I was reading a 'Real Life' excerpt from the Herald-Sun's Body+Soul(1)lift out earlier this year and was again concerned by the inability of 'grown ups' to actually be just that!
Gareth Wills a 30 y.o. Masters student had decided, after a very demanding 2008 to make the following year a little less stressful and a little more healthy. One of his, as he later stated 'promises to himself' was to give up alcohol for a year. Now Gareth wasn't a daily drinker or even a 'binger'(by his estimation anyway) but he had enough on a weekend to, and I'm quoting... "Write off most Sundays." On a personal level it was a win/win for Gareth - He dropped 12 Kilos, felt physically and mentally brighter and now has a whole extra day a week that was previously lost to booze....but it was his social setting that took some pretty hard hits!
Gareth's male friends were unsupportive of his abstinence decision and made their disapproval known to him in no subtle terms. They constantly goaded him to have a drink and saying... "Come on, just one won't hurt you!" As disappointing as that was it was his female friends that disturbed him more. When Gareth would attend a function, say a birthday of one of his female friends, there was a very clear and seemingly non-negotiable requirement to have a 'celebratory drink'. When Gareth graciously declined he was met with offence by his lady friends. They would feel disappointed that he wasn't drinking with them. But the 'peer pressure' got worse, to the point where they would accuse him of making them feel uncomfortable because he wasn't drinking!
I have no doubt that these upwardly mobile pseudo-sophisticates would pride themselves on their 'tolerance' of many things, but it would appear tolerance ends as soon as they are made to feel 'uncomfortable'.... wow – obviously no concept at all of what tolerance really is!
What is a little scary to us here at the Dalgarno Institute, is that these are not mere vulnerable teenagers still wrestling in the formative stages of both physiological and social development – these are supposed to be fully fledged adults!
There are some very real 'evidence based' facts that can help you easily deal with the social contagions such as the negative peer pressure element. Though the team of experts who wrote the book 'Drug Education In Schools' were by no means the first to acknowledge the following realities, they have put them in this latest academic work.
"To help protect young people against drug use problems
- Feeling connected to others
- Seeing positive meaning in life
- Having the possibility of a fulfilling life
- Feeling love and cared for by parents and significant others
- Feeling that you can fit in at school
- Having a group of friends who don't use drugs."(2)
Now, what this list doesn't indicate is which of these can have the strongest impact and why? Let's do a bit of a road test of these protective factors... For example alcohol is a legal drug, but even though it is legal it is a drug, and by all evidence the single most society menacing drug we have at the moment.
We'll run through the list and see which ones hold in certain circumstances.
Factors 1, 3 and 5 are all about relationships. That's a good thing – we all need good, healthy and functional (whatever that means in the current social context) relationships!
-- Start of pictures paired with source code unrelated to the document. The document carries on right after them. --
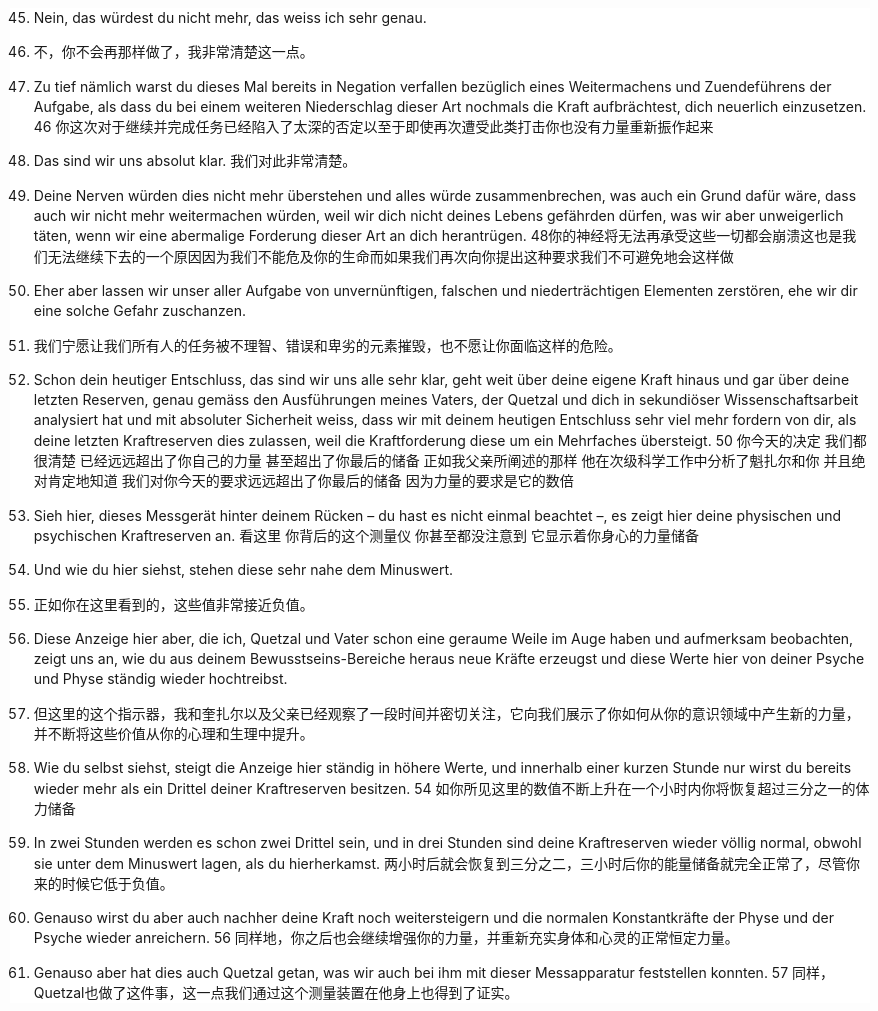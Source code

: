45. Nein, das würdest du nicht mehr, das weiss ich sehr genau.
45. 不，你不会再那样做了，我非常清楚这一点。

46. Zu tief nämlich warst du dieses Mal bereits in Negation verfallen bezüglich eines Weitermachens und Zuendeführens der Aufgabe, als dass du bei einem weiteren Niederschlag dieser Art nochmals die Kraft aufbrächtest, dich neuerlich einzusetzen.
46 你这次对于继续并完成任务已经陷入了太深的否定以至于即使再次遭受此类打击你也没有力量重新振作起来

47. Das sind wir uns absolut klar.
我们对此非常清楚。

48. Deine Nerven würden dies nicht mehr überstehen und alles würde zusammenbrechen, was auch ein Grund dafür wäre, dass auch wir nicht mehr weitermachen würden, weil wir dich nicht deines Lebens gefährden dürfen, was wir aber unweigerlich täten, wenn wir eine abermalige Forderung dieser Art an dich herantrügen.
48你的神经将无法再承受这些一切都会崩溃这也是我们无法继续下去的一个原因因为我们不能危及你的生命而如果我们再次向你提出这种要求我们不可避免地会这样做

49. Eher aber lassen wir unser aller Aufgabe von unvernünftigen, falschen und niederträchtigen Elementen zerstören, ehe wir dir eine solche Gefahr zuschanzen.
49. 我们宁愿让我们所有人的任务被不理智、错误和卑劣的元素摧毁，也不愿让你面临这样的危险。

50. Schon dein heutiger Entschluss, das sind wir uns alle sehr klar, geht weit über deine eigene Kraft hinaus und gar über deine letzten Reserven, genau gemäss den Ausführungen meines Vaters, der Quetzal und dich in sekundiöser Wissenschaftsarbeit analysiert hat und mit absoluter Sicherheit weiss, dass wir mit deinem heutigen Entschluss sehr viel mehr fordern von dir, als deine letzten Kraftreserven dies zulassen, weil die Kraftforderung diese um ein Mehrfaches übersteigt.
50 你今天的决定 我们都很清楚 已经远远超出了你自己的力量 甚至超出了你最后的储备 正如我父亲所阐述的那样 他在次级科学工作中分析了魁扎尔和你 并且绝对肯定地知道 我们对你今天的要求远远超出了你最后的储备 因为力量的要求是它的数倍

51. Sieh hier, dieses Messgerät hinter deinem Rücken – du hast es nicht einmal beachtet –, es zeigt hier deine physischen und psychischen Kraftreserven an.
看这里 你背后的这个测量仪 你甚至都没注意到 它显示着你身心的力量储备

52. Und wie du hier siehst, stehen diese sehr nahe dem Minuswert.
52. 正如你在这里看到的，这些值非常接近负值。

53. Diese Anzeige hier aber, die ich, Quetzal und Vater schon eine geraume Weile im Auge haben und aufmerksam beobachten, zeigt uns an, wie du aus deinem Bewusstseins-Bereiche heraus neue Kräfte erzeugst und diese Werte hier von deiner Psyche und Physe ständig wieder hochtreibst.
53. 但这里的这个指示器，我和奎扎尔以及父亲已经观察了一段时间并密切关注，它向我们展示了你如何从你的意识领域中产生新的力量，并不断将这些价值从你的心理和生理中提升。

54. Wie du selbst siehst, steigt die Anzeige hier ständig in höhere Werte, und innerhalb einer kurzen Stunde nur wirst du bereits wieder mehr als ein Drittel deiner Kraftreserven besitzen.
54 如你所见这里的数值不断上升在一个小时内你将恢复超过三分之一的体力储备

55. In zwei Stunden werden es schon zwei Drittel sein, und in drei Stunden sind deine Kraftreserven wieder völlig normal, obwohl sie unter dem Minuswert lagen, als du hierherkamst.
两小时后就会恢复到三分之二，三小时后你的能量储备就完全正常了，尽管你来的时候它低于负值。

56. Genauso wirst du aber auch nachher deine Kraft noch weitersteigern und die normalen Konstantkräfte der Physe und der Psyche wieder anreichern.
56 同样地，你之后也会继续增强你的力量，并重新充实身体和心灵的正常恒定力量。

57. Genauso aber hat dies auch Quetzal getan, was wir auch bei ihm mit dieser Messapparatur feststellen konnten.
57 同样，Quetzal也做了这件事，这一点我们通过这个测量装置在他身上也得到了证实。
Yet it's not just about 'feelings' it's also about values, scripts and models.... for example a 'feral' adolescent might only 'feel' loved by a parent, if the parent let's them do whatever they want. A teenager may 'fit' in a school, but how and why he/she fits in may be because they are complying with a dysfunctional or even dangerous script of pattern, but at least they 'feel' like they fit.
Let's pretend for a moment that all the family and friends are not too dysfunctional, they have relatively caring connections that are fixed to a reasonable 'right and wrong' morality – but they all drink alcohol. That obviously means that not only factors 1, 3 and 5 are severely compromised as protective elements, but now factor 6 ('having a group of friends who don't take drugs') is also rendered useless as a protective tool.
So, what do we have left as possible 'anchor' points to help keep us being blown around by 'negative peer pressure'? Protective factors 2 and 3 - which in basic terms are... 'a sound and 'others' considering values, informed by a sustainable meaning, that gives real hope for something better than 'inebriation, as well as genuine potential for both a positive future and purpose, that has context outside of mere feelings'.
Now it's these clear, well thought out and sustainable elements that can not only hold you against the push of negative peer pressure, but more importantly help you become the relationship builder that Factors 1,3,5 and 6 need you to be! The trick is to get out of the current cultural 'bubble' we're in and have a look a bigger possibility. However, if we are just swimming around in our goldfish bowl of poorly thought through, pop-culture informed superficialities, then we aren't really going to be 'protected' and we'll certainly have next to no chance of being an agent of protection.
It's time we started to look up and out! Start to think and wonder and find best practice, not just repeating poor practice! The question then remains - where are you going to find this and what will inform your protective values?